**Data to use:**
= Beginning of Section =

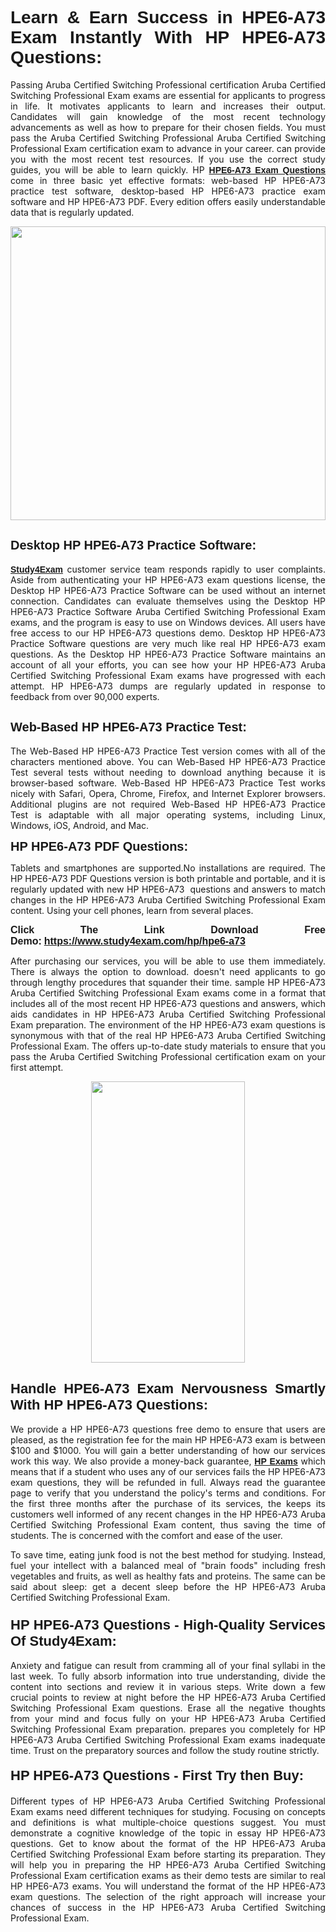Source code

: <h1 style="text-align: justify;"><span style="font-family:Tahoma,Geneva,sans-serif;"><strong>Learn & Earn Success in HPE6-A73 Exam Instantly With HP HPE6-A73 Questions:</strong></span></h1>

<p style="text-align: justify;">Passing Aruba Certified Switching Professional certification Aruba Certified Switching Professional Exam exams are essential for applicants to progress in life. It motivates applicants to learn and increases their output. Candidates will gain knowledge of the most recent technology advancements as well as how to prepare for their chosen fields. You must pass the Aruba Certified Switching Professional Aruba Certified Switching Professional Exam certification exam to advance in your career. can provide you with the most recent test resources. If you use the correct study guides, you will be able to learn quickly. HP <a href="https://www.study4exam.com/hp/hpe6-a73" target="_blank"><span style="font-family:Tahoma,Geneva,sans-serif;"><strong>HPE6-A73 Exam Questions</strong></span></a> come in three basic yet effective formats: web-based HP HPE6-A73 practice test software, desktop-based HP HPE6-A73 practice exam software and HP HPE6-A73 PDF. Every edition offers easily understandable data that is regularly updated.</p>

<p style="text-align: justify;"><a href="https://www.study4exam.com/hp/hpe6-a73" target="_blank"><img alt="" src="https://lh3.googleusercontent.com/pw/AM-JKLVq_oPqfp0-n5zn4yqAoyjjcA2yO-jT5Cm68rj_xPcdsmakSaLzyxJ8unsRMKMdGkmOINvzyM17CwNHdrz3aK03FYcCewHDEYJs7lAvJLcrBifJ5qSpkhSIJgPhz-7dSY7ixq9ev6p4G2ds_VnujUaf=w1366-h530-no?authuser=0" style="width: 100%; height: 470px;" /></a></p>

<h2 style="text-align: justify;"><span style="font-family:Tahoma,Geneva,sans-serif;"><strong><span style="font-size:20px;">Desktop HP HPE6-A73 Practice Software:</span></strong></span></h2>

<p style="text-align: justify;"><a href="https://www.study4exam.com/" target="_blank"><span style="font-family:Tahoma,Geneva,sans-serif;"><strong>Study4Exam</strong></span></a> customer service team responds rapidly to user complaints. Aside from authenticating your HP HPE6-A73 exam questions license, the Desktop HP HPE6-A73 Practice Software can be used without an internet connection. Candidates can evaluate themselves using the Desktop HP HPE6-A73 Practice Software Aruba Certified Switching Professional Exam exams, and the program is easy to use on Windows devices. All users have free access to our HP HPE6-A73 questions demo. Desktop HP HPE6-A73 Practice Software questions are very much like real HP HPE6-A73 exam questions. As the Desktop HP HPE6-A73 Practice Software maintains an account of all your efforts, you can see how your HP HPE6-A73 Aruba Certified Switching Professional Exam exams have progressed with each attempt. HP HPE6-A73 dumps are regularly updated in response to feedback from over 90,000 experts.</p>

<h2 style="text-align: justify;"><strong><span style="font-family:Tahoma,Geneva,sans-serif;"><span style="font-size:20px;">Web-Based HP HPE6-A73 Practice Test:</span></span></strong></h2>

<p style="text-align: justify;">The Web-Based HP HPE6-A73 Practice Test version comes with all of the characters mentioned above. You can Web-Based HP HPE6-A73 Practice Test several tests without needing to download anything because it is browser-based software. Web-Based HP HPE6-A73 Practice Test works nicely with Safari, Opera, Chrome, Firefox, and Internet Explorer browsers. Additional plugins are not required Web-Based HP HPE6-A73 Practice Test is adaptable with all major operating systems, including Linux, Windows, iOS, Android, and Mac.</p>

<p style="text-align: justify;"><strong><span style="font-family:Tahoma,Geneva,sans-serif;"><span style="font-size:20px;">HP HPE6-A73 PDF Questions:</span></span></strong></p>

<p style="text-align: justify;">Tablets and smartphones are supported.No installations are required. The HP HPE6-A73 PDF Questions version is both printable and portable, and it is regularly updated with new HP HPE6-A73  questions and answers to match changes in the HP HPE6-A73 Aruba Certified Switching Professional Exam content. Using your cell phones, learn from several places.</p>

<p style="text-align: justify;"><strong><span style="font-size:16px;"><span style="font-family:Tahoma,Geneva,sans-serif;">Click The Link Download Free Demo:</span></span></strong> <strong><span style="font-size:16px;"><span style="font-family:Tahoma,Geneva,sans-serif;"><a href="https://www.study4exam.com/hp/hpe6-a73" target="_blank">https://www.study4exam.com/hp/hpe6-a73</a></span></span></strong></p>

<p style="text-align: justify;">After purchasing our services, you will be able to use them immediately. There is always the option to download. doesn't need applicants to go through lengthy procedures that squander their time. sample HP HPE6-A73 Aruba Certified Switching Professional Exam exams come in a format that includes all of the most recent HP HPE6-A73 questions and answers, which aids candidates in HP HPE6-A73 Aruba Certified Switching Professional Exam preparation. The environment of the HP HPE6-A73 exam questions is synonymous with that of the real HP HPE6-A73 Aruba Certified Switching Professional Exam. The offers up-to-date study materials to ensure that you pass the Aruba Certified Switching Professional certification exam on your first attempt.</p>

<p style="text-align: center;"><a href="https://www.study4exam.com/hp/hpe6-a73" target="_blank"><img alt="" src="https://lh3.googleusercontent.com/pw/AM-JKLXfNjhwPiMVy0ctVShSUYpvTBudxxEKSjIvWyQcQ4fkjC7tw4fAHzQCxVumweZ4lZywWu345GH-ksy4ecL_MjJ_HOMVvBbLXRtkP9fACCrcmZAb4vVtcna_wHGfpzNHbsqs91m4DXRGfOMJpFZl-Ci9=w650-h649-no?authuser=0" style="width: 70%; height: 450px;" /></a></p>

<h2 style="text-align: justify;"><strong><span style="font-size:22px;"><span style="font-family:Tahoma,Geneva,sans-serif;">Handle HPE6-A73 Exam Nervousness Smartly With HP HPE6-A73 Questions:</span></span></strong></h2>

<p style="text-align: justify;">We provide a HP HPE6-A73 questions free demo to ensure that users are pleased, as the registration fee for the main HP HPE6-A73 exam is between $100 and $1000. You will gain a better understanding of how our services work this way. We also provide a money-back guarantee, <a href="https://www.study4exam.com/hp-exams" target="_blank"><span style="font-family:Tahoma,Geneva,sans-serif;"><strong>HP Exams</strong></span></a> which means that if a student who uses any of our services fails the HP HPE6-A73 exam questions, they will be refunded in full. Always read the guarantee page to verify that you understand the policy's terms and conditions. For the first three months after the purchase of its services, the keeps its customers well informed of any recent changes in the HP HPE6-A73 Aruba Certified Switching Professional Exam content, thus saving the time of students. The is concerned with the comfort and ease of the user.</p>

<p style="text-align: justify;">To save time, eating junk food is not the best method for studying. Instead, fuel your intellect with a balanced meal of "brain foods" including fresh vegetables and fruits, as well as healthy fats and proteins. The same can be said about sleep: get a decent sleep before the HP HPE6-A73 Aruba Certified Switching Professional Exam.</p>

<h3 style="text-align: justify;"><span style="font-family:Tahoma,Geneva,sans-serif;"><strong><span style="font-size:22px;">HP HPE6-A73 Questions - High-Quality Services Of Study4Exam:</span></strong></span></h3>

<p style="text-align: justify;">Anxiety and fatigue can result from cramming all of your final syllabi in the last week. To fully absorb information into true understanding, divide the content into sections and review it in various steps. Write down a few crucial points to review at night before the HP HPE6-A73 Aruba Certified Switching Professional Exam questions. Erase all the negative thoughts from your mind and focus fully on your HP HPE6-A73 Aruba Certified Switching Professional Exam preparation. prepares you completely for HP HPE6-A73 Aruba Certified Switching Professional Exam exams inadequate time. Trust on the preparatory sources and follow the study routine strictly. </p>

<h4 style="text-align: justify;"><span style="font-family:Tahoma,Geneva,sans-serif;"><strong><span style="font-size:22px;">HP HPE6-A73 Questions - First Try then Buy:</span></strong></span></h4>

<p style="text-align: justify;">Different types of HP HPE6-A73 Aruba Certified Switching Professional Exam exams need different techniques for studying. Focusing on concepts and definitions is what multiple-choice questions suggest. You must demonstrate a cognitive knowledge of the topic in essay HP HPE6-A73 questions. Get to know about the format of the HP HPE6-A73 Aruba Certified Switching Professional Exam before starting its preparation. They will help you in preparing the HP HPE6-A73 Aruba Certified Switching Professional Exam certification exams as their demo tests are similar to real HP HPE6-A73 exams. You will understand the format of the HP HPE6-A73 exam questions. The selection of the right approach will increase your chances of success in the HP HPE6-A73 Aruba Certified Switching Professional Exam.</p>

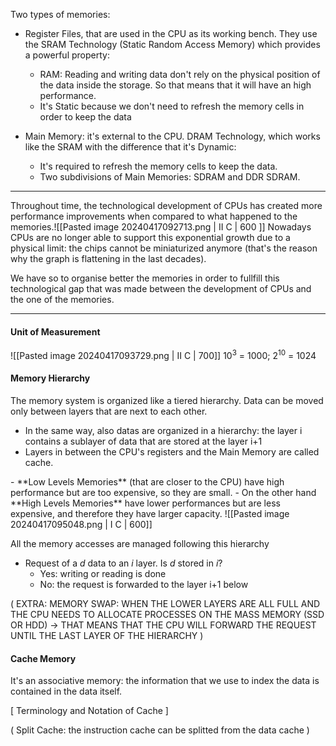 Two types of memories:
- Register Files, that are used in the CPU as its working bench. They use the SRAM Technology (Static Random Access Memory) which provides a powerful property:
	- RAM: Reading and writing data don't rely on the physical position of the data inside the storage. So that means that it will have an high performance.
	- It's Static because we don't need to refresh the memory cells in order to keep the data

- Main Memory: it's external to the CPU. DRAM Technology, which works like the SRAM with the difference that it's Dynamic: 
	- It's required to refresh the memory cells to keep the data.
	- Two subdivisions of Main Memories: SDRAM and DDR SDRAM.

*** 

Throughout time, the technological development of CPUs has created more performance improvements when compared to what happened to the memories.![[Pasted image 20240417092713.png | II C | 600 ]]
Nowadays CPUs are no longer able to support this exponential growth due to a physical limit: the chips cannot be miniaturized anymore (that's the reason why the graph is flattening in the last decades). 

We have so to organise better the memories in order to fullfill this technological gap that was made between the development of CPUs and the one of the memories.

*** 
#### Unit of Measurement
![[Pasted image 20240417093729.png | II C | 700]]
10<sup>3</sup> = 1000; 2<sup>10</sup> = 1024

#### Memory Hierarchy

The memory system is organized like a tiered hierarchy. Data can be moved only between layers that are next to each other.
- In the same way, also datas are organized in a hierarchy: the layer i contains a sublayer of data that are stored at the layer i+1
- Layers in between the CPU's registers and the Main Memory are called cache.
<tab>
</tab> 
- **Low Levels Memories** (that are closer to the CPU) have high performance but are too expensive, so they are small. 
- On the other hand **High Levels Memories** have lower performances but are less expensive, and therefore they have larger capacity.
![[Pasted image 20240417095048.png | I C | 600]]

All the memory accesses are managed following this hierarchy
- Request of a *d* data to an *i* layer. Is *d* stored in *i*?
	- Yes: writing or reading is done
	- No: the request is forwarded to the layer i+1 below

( EXTRA: MEMORY SWAP: WHEN THE LOWER LAYERS ARE ALL FULL AND THE CPU NEEDS TO ALLOCATE PROCESSES ON THE MASS MEMORY (SSD OR HDD) -> THAT MEANS THAT THE CPU WILL FORWARD THE REQUEST UNTIL THE LAST LAYER OF THE HIERARCHY )

#### Cache Memory

It's an associative memory: the information that we use to index the data is contained in the data itself.

[ Terminology and Notation of Cache ]

( Split Cache: the instruction cache can be splitted from the data cache )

= End of Section =

**Task description:** Could you retype exactly the lines above, starting at the line that contains "study routine strictly. </p>" and ending at the line that contains "Try then Buy:</span></strong></span></h4>", and nothing more?

**Solution for this problem:**
<p style="text-align: justify;">Anxiety and fatigue can result from cramming all of your final syllabi in the last week. To fully absorb information into true understanding, divide the content into sections and review it in various steps. Write down a few crucial points to review at night before the HP HPE6-A73 Aruba Certified Switching Professional Exam questions. Erase all the negative thoughts from your mind and focus fully on your HP HPE6-A73 Aruba Certified Switching Professional Exam preparation. prepares you completely for HP HPE6-A73 Aruba Certified Switching Professional Exam exams inadequate time. Trust on the preparatory sources and follow the study routine strictly. </p>

<h4 style="text-align: justify;"><span style="font-family:Tahoma,Geneva,sans-serif;"><strong><span style="font-size:22px;">HP HPE6-A73 Questions - First Try then Buy:</span></strong></span></h4>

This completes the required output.